And not all your customers live in just Google or just Facebook.
I had one client not too long ago that all he wanted to do was focus on SEO and he was selling computers and accessories to consumers (B-to-C), and also B-to-B. He had an email database of tens of thousands of people, and yet he had never sent a single email cross-promoting any products, nor had he done any other online marketing other than Google PPC or SEO. What a tragedy! He was leaving thousands of dollars on the table!
What if a customer comes in on an organic search and doesn’t convert?
If you weren’t to them on Google or Facebook you might not ever bring them back to convert.
Imagine if our computer and electronics client just took all his customers that purchased printers and remarketed ink to them on Facebook or Google about the average time the cartridges would run dry?
This is why integrated marketing across multiple channels is so important. If you’re not marketing in other online channels you’re losing out.
Look at the table below for a retail brick-and-mortar client (pulled from Google Analytics). I’m only showing the top 8 conversion paths here (there are actually dozens more that include social media), but you can see the first path is a customer that arrived at the website via an organic search, didn’t convert, then later went directly to the website and converted (direct visit means they typed in the URL of your website).
The next conversion path is two paid search visits (through Google), and that’s followed by two organic searches…perhaps the customer saw an ad and Googled your brand, checked you out, then a few days later after doing additional research Googled you again and then converted the second time on your website.
And remember, there’s a time lag on these paths too (i.e. your Sales Cycle). Someone may see an ad for you today and visit your website and then days later do a Google search for you and return to your site.
Consumer behavior is not linear
Be Careful of Last Click Analysis & Call Tracking
We have some clients that are very numbers-driven and that we do call tracking for. If you’re not familiar with call tracking it allows someone to attribute all the phone calls to a business from a particular source; for example, traffic coming from Google Adwords, or from organic search. But call tracking measures the last click that led to a conversion, it doesn’t provide all the insights into the steps that a customer took to convert.

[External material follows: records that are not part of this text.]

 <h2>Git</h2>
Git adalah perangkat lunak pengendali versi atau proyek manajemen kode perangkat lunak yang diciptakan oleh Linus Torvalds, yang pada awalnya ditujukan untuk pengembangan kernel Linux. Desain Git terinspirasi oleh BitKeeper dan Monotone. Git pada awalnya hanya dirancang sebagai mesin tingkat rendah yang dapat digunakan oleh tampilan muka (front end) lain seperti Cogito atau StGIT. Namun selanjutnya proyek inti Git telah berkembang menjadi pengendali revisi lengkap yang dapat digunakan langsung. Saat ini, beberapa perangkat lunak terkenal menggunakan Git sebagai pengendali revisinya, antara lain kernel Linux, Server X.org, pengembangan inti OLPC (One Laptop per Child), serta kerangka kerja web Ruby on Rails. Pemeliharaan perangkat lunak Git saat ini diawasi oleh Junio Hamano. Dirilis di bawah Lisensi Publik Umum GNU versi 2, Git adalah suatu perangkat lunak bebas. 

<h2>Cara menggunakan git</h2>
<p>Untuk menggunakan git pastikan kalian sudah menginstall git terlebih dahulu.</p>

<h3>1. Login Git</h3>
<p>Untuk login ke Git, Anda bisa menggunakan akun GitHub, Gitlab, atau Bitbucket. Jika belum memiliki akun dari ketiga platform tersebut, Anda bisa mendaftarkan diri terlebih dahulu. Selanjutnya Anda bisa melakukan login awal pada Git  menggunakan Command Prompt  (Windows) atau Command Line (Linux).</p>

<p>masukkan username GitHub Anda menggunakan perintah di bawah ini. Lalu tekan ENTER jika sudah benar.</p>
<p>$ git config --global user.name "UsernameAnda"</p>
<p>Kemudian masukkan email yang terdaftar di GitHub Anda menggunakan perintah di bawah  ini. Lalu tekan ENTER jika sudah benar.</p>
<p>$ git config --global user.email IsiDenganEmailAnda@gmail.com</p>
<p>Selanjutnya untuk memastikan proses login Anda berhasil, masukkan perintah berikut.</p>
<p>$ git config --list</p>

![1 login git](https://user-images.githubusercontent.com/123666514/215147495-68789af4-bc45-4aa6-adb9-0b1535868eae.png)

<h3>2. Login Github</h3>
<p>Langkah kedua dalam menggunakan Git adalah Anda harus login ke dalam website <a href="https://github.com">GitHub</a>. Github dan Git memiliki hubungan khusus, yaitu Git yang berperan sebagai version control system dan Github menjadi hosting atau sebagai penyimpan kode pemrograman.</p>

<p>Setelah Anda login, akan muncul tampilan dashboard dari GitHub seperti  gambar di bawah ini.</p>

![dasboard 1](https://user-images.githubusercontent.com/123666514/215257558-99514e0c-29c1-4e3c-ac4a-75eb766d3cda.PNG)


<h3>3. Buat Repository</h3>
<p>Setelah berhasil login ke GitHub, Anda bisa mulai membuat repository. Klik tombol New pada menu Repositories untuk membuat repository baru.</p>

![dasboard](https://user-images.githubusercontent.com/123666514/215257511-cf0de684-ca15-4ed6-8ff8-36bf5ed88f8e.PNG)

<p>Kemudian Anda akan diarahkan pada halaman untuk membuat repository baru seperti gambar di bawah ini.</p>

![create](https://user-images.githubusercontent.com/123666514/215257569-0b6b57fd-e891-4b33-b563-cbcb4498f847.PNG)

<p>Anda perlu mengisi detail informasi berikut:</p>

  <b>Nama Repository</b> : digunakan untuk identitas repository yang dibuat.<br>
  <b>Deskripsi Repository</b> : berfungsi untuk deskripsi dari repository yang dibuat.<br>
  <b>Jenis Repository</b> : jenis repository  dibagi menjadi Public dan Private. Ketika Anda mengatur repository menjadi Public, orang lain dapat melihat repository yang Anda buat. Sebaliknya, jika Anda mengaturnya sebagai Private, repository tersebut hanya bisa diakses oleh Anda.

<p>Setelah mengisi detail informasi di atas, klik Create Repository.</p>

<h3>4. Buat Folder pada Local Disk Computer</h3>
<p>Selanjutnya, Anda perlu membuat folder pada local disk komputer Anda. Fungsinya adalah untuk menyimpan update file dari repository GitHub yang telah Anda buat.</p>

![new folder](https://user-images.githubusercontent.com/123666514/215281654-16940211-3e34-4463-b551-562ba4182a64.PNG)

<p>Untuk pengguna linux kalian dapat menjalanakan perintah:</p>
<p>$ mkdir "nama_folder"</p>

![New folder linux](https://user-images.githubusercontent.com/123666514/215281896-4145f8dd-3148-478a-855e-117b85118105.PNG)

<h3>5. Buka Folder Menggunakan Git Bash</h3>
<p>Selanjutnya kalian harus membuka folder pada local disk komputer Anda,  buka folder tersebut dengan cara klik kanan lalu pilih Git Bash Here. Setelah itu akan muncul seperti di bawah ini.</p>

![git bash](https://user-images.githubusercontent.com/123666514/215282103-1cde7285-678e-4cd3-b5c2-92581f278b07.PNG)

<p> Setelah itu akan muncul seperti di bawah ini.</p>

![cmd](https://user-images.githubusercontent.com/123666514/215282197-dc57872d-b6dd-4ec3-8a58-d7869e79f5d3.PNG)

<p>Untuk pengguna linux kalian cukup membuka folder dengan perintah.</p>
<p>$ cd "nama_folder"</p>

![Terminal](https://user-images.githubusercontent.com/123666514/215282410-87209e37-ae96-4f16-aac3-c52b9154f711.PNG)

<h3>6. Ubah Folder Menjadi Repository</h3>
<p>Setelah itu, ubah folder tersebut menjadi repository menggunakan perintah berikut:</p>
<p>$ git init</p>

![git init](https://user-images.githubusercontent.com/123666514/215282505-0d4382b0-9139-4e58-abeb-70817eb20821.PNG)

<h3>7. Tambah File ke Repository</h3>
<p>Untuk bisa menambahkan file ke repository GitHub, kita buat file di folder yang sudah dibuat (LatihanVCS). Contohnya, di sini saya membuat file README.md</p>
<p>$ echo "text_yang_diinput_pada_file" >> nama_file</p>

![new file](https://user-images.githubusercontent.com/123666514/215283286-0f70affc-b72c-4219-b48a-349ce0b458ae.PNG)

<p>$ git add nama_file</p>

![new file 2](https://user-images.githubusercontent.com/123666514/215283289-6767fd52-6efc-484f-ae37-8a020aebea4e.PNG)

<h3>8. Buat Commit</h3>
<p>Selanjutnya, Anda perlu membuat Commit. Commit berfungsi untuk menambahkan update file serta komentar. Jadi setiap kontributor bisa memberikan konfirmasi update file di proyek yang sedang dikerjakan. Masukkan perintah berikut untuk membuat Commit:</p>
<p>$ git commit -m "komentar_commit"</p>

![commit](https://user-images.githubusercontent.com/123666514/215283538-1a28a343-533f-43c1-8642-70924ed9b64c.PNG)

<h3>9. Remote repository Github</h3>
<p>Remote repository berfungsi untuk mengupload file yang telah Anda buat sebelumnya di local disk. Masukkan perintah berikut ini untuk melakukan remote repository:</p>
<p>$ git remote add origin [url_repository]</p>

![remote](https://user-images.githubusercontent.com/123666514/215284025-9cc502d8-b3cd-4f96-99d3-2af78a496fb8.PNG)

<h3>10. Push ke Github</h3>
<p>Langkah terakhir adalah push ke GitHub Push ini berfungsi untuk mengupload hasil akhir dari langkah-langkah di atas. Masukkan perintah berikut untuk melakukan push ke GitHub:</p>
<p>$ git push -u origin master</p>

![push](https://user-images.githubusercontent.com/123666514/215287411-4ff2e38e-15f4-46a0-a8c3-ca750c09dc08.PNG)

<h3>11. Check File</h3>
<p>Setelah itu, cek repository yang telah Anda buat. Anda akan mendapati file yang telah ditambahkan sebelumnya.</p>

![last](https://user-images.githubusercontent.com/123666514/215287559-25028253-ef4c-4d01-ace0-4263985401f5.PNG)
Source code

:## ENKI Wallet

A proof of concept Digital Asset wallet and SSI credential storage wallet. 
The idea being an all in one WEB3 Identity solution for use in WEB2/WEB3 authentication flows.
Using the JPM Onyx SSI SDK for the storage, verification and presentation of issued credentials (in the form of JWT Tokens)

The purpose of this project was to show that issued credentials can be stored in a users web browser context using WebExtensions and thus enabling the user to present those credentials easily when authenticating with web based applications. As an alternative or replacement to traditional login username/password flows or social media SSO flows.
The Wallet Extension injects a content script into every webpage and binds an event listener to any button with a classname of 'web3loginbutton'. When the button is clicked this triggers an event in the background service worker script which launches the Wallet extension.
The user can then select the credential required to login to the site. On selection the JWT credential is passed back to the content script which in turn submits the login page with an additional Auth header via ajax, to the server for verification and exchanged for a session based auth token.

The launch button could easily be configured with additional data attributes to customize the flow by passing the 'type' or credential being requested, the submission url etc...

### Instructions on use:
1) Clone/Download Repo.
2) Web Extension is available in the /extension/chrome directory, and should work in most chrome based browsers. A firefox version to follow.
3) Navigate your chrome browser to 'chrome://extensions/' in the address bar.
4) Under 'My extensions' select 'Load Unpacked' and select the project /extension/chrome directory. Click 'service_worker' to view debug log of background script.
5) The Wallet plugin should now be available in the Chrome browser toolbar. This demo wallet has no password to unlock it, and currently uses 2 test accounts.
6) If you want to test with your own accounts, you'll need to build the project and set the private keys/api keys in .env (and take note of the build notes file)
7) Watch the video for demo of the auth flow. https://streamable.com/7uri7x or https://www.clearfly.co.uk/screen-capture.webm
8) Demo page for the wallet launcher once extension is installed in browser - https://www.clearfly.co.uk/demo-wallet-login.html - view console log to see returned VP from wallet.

What happens when a customer sees a post you did on Facebook or LinkedIn and then does a search for your brand name in Google and then converts? Call tracking would attribute the lead to Google, but social media played a key role in that conversion, but you’d never know that and wrongly assume that social media perhaps wasn’t working that well.
And what about traditional advertising, or banner ads online? The customer may have first learned about your company’s product or service from your postcard, your radio ad, or an online banner ad but that was the beginning of the customer’s path to conversion. If you don’t have a solid online presence and they search for you in Google after seeing a traditional media ad, you’ve just subsidized a lead to your competitor who is using Google PPC to go after those keywords.
Conclusion: What does this mean for you?
Think about which online channels are the most popular for your customers and make sure you have a plan to reach them. If you are business-to-consumer (B-to-C) it’s most likely Google, Facebook, and perhaps Twitter or Pinterest. If you’re selling business to business (B-to-B) it’s probably going to be Google, Linkedin, and Facebook. Or perhaps your products or services lend themselves well to educational videos and YouTube is also an important channel.
The bottom line is you need to be putting effort into more than one channel.